Last Updated 02 April 2016, 20:03 IST

Low build quality, lower utility value, guaranteed delays and cost over-runs of mammoth proportions. Bengaluru’s road infrastructure projects should have taught lessons galore in mismanagement to the government. But, in its rush to build more elevated corridors of questionable utility, has the State cold-shouldered long-term sustainable transport solutions to decongest Bengaluru?

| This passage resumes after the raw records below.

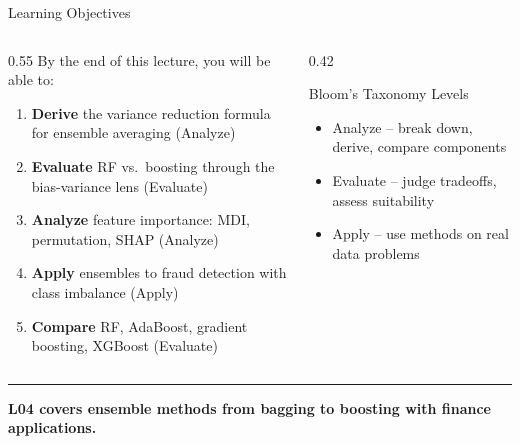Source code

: \documentclass[8pt,aspectratio=169]{beamer}
\newcommand{\bottomnote}[1]{%
\vfill
\vspace{-2mm}
\textcolor{mllavender2}{\rule{\textwidth}{0.4pt}}
\vspace{1mm}
\footnotesize
\textbf{#1}
}
\newenvironment{compactlist}{%
  \begin{itemize}%
    \setlength{\itemsep}{2pt}%
    \setlength{\parskip}{0pt}%
    \setlength{\parsep}{0pt}%
}{%
  \end{itemize}%
}
\begin{document}
\begin{frame}{Learning Objectives}
\begin{columns}[T]
\begin{column}{0.55\textwidth}
\small
By the end of this lecture, you will be able to:
\begin{enumerate}
\setlength{\itemsep}{4pt}
\item \textbf{Derive} the variance reduction formula for ensemble averaging (Analyze)
\item \textbf{Evaluate} RF vs.\ boosting through the bias-variance lens (Evaluate)
\item \textbf{Analyze} feature importance: MDI, permutation, SHAP (Analyze)
\item \textbf{Apply} ensembles to fraud detection with class imbalance (Apply)
\item \textbf{Compare} RF, AdaBoost, gradient boosting, XGBoost (Evaluate)
\end{enumerate}
\end{column}
\begin{column}{0.42\textwidth}
\small
\begin{block}{Bloom's Taxonomy Levels}
\begin{compactlist}
\item \textcolor{mlblue}{Analyze} -- break down, derive, compare components
\item \textcolor{mlgreen}{Evaluate} -- judge tradeoffs, assess suitability
\item \textcolor{mlorange}{Apply} -- use methods on real data problems
\end{compactlist}
\end{block}
\end{column}
\end{columns}
\bottomnote{L04 covers ensemble methods from bagging to boosting with finance applications.}
\end{frame}

\end{document}
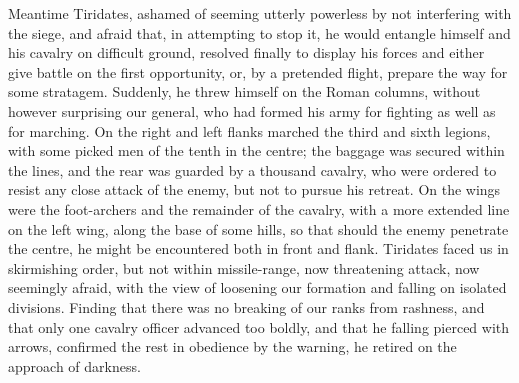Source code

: Meantime Tiridates, ashamed of seeming utterly powerless by not interfering with the siege, and afraid that, in attempting to stop it, he would entangle himself and his cavalry on difficult ground, resolved finally to display his forces and either give battle on the first opportunity, or, by a pretended flight, prepare the way for some stratagem. Suddenly, he threw himself on the Roman columns, without however surprising our general, who had formed his army for fighting as well as for marching. On the right and left flanks marched the third and sixth legions, with some picked men of the tenth in the centre; the baggage was secured within the lines, and the rear was guarded by a thousand cavalry, who were ordered to resist any close attack of the enemy, but not to pursue his retreat. On the wings were the foot-archers and the remainder of the cavalry, with a more extended line on the left wing, along the base of some hills, so that should the enemy penetrate the centre, he might be encountered both in front and flank. Tiridates faced us in skirmishing order, but not within missile-range, now threatening attack, now seemingly afraid, with the view of loosening our formation and falling on isolated divisions. Finding that there was no breaking of our ranks from rashness, and that only one cavalry officer advanced too boldly, and that he falling pierced with arrows, confirmed the rest in obedience by the warning, he retired on the approach of darkness.


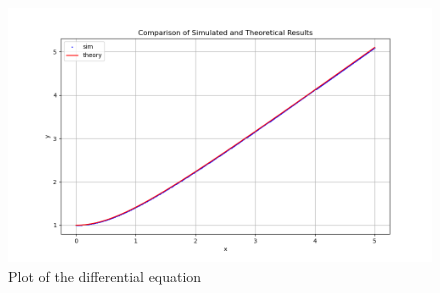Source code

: \documentclass[journal]{IEEEtran}
\begin{document}
\begin{figure}[h]
    \centering
    \includegraphics[width=\columnwidth]{figs/Figure_1}
    \caption{Plot of the differential equation }
    \label{fig:Plot}
    \end{figure}
\end{document}
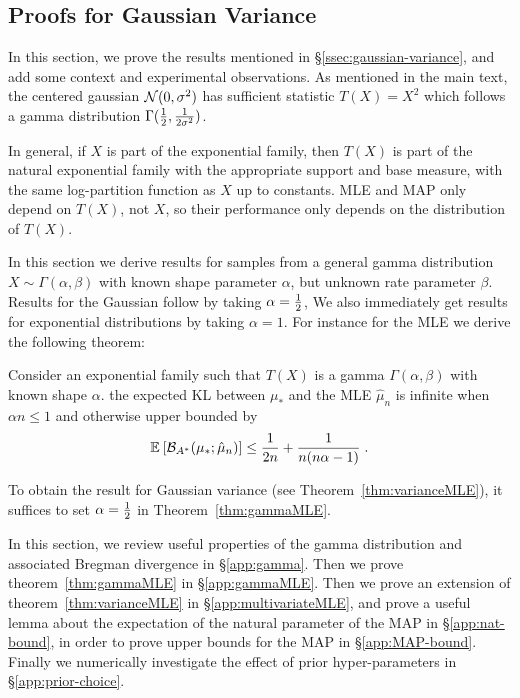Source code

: \begin{subappendices}

\section{Proofs for Gaussian Variance}
\label{app:gaussian-variance}


In this section, we prove the results mentioned in \S\ref{ssec:gaussian-variance},
and add some context and experimental observations.
As mentioned in the main text, the centered gaussian ${\mathcal N}(0,\sigma^2)$ has sufficient statistic $T(X)=X^2$ which follows a gamma distribution $\Gamma(\frac{1}{2}, \frac{1}{2 \sigma^2})$. 

In general, if $X$ is part of the exponential family, then $T(X)$ is part of the natural exponential family with the appropriate support and base measure, with the same log-partition function as $X$ up to constants.
MLE and MAP only depend on $T(X)$, not $X$, so their performance only depends on the distribution of $T(X)$.
 
In this section we derive results for samples  from a general gamma distribution $X \sim \Gamma(\alpha,\beta)$ with known shape parameter $\alpha$, but unknown rate parameter $\beta$.
Results for the Gaussian follow by taking $\alpha=\frac{1}{2}$,
We also immediately get results for exponential distributions by taking $\alpha=1$.
For instance for the MLE we derive the following theorem:

\begin{theorem}
	\label{thm:gammaMLE}
	Consider an exponential family such that $T(X)$ is a gamma $\Gamma(\alpha, \beta)$ with known shape $\alpha$.
	the expected KL between $\mu_*$ and the MLE $\hat\mu_n$	is infinite when $\alpha n\leq 1$ and otherwise upper bounded by
	\begin{align}
		 \mathbb{E}_{} \left[ {\mathcal B}_{A^*}( \mu_*; \hat \mu_n)  \right] 
			\leq \frac{1}{2n} + \frac{1}{n(n \alpha-1)}  \; .
	\end{align}
\end{theorem}
	
To obtain the result for Gaussian variance (see Theorem~\ref{thm:varianceMLE}), it suffices to set $\alpha=\frac{1}{2}$ in Theorem~\ref{thm:gammaMLE}.

In this section, we review useful properties of the gamma distribution and associated Bregman divergence in \S\ref{app:gamma}. 
Then we prove theorem~\ref{thm:gammaMLE} in \S\ref{app:gammaMLE}.
Then we prove an extension of theorem~\ref{thm:varianceMLE} in \S\ref{app:multivariateMLE}, and prove a useful lemma about the expectation of the natural parameter of the MAP in \S\ref{app:nat-bound}, in order to prove upper bounds for the MAP in \S\ref{app:MAP-bound}.
Finally we numerically investigate the effect of prior hyper-parameters in \S\ref{app:prior-choice}.


\end{subappendices}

Urban mobility analysts and a few government insiders themselves are convinced that the high cost flyovers cannot solve the city’s acute traffic congestion. Flyovers might offer temporary relief for a few years, but only after trapping commuters in a twister of construction-linked traffic chaos for long. Eventually, every new lane gets filled up with cars and SUVs. That just doesn’t seem logical! 

Costly projects

Yet, six new corridors with long stretches of them elevated, are in the pipeline. Besides, the Bangalore Development Authority (BDA) is all set to invite tenders for a 6.7-km elevated corridor connecting Basaveshwara Circle and Hebbal Junction.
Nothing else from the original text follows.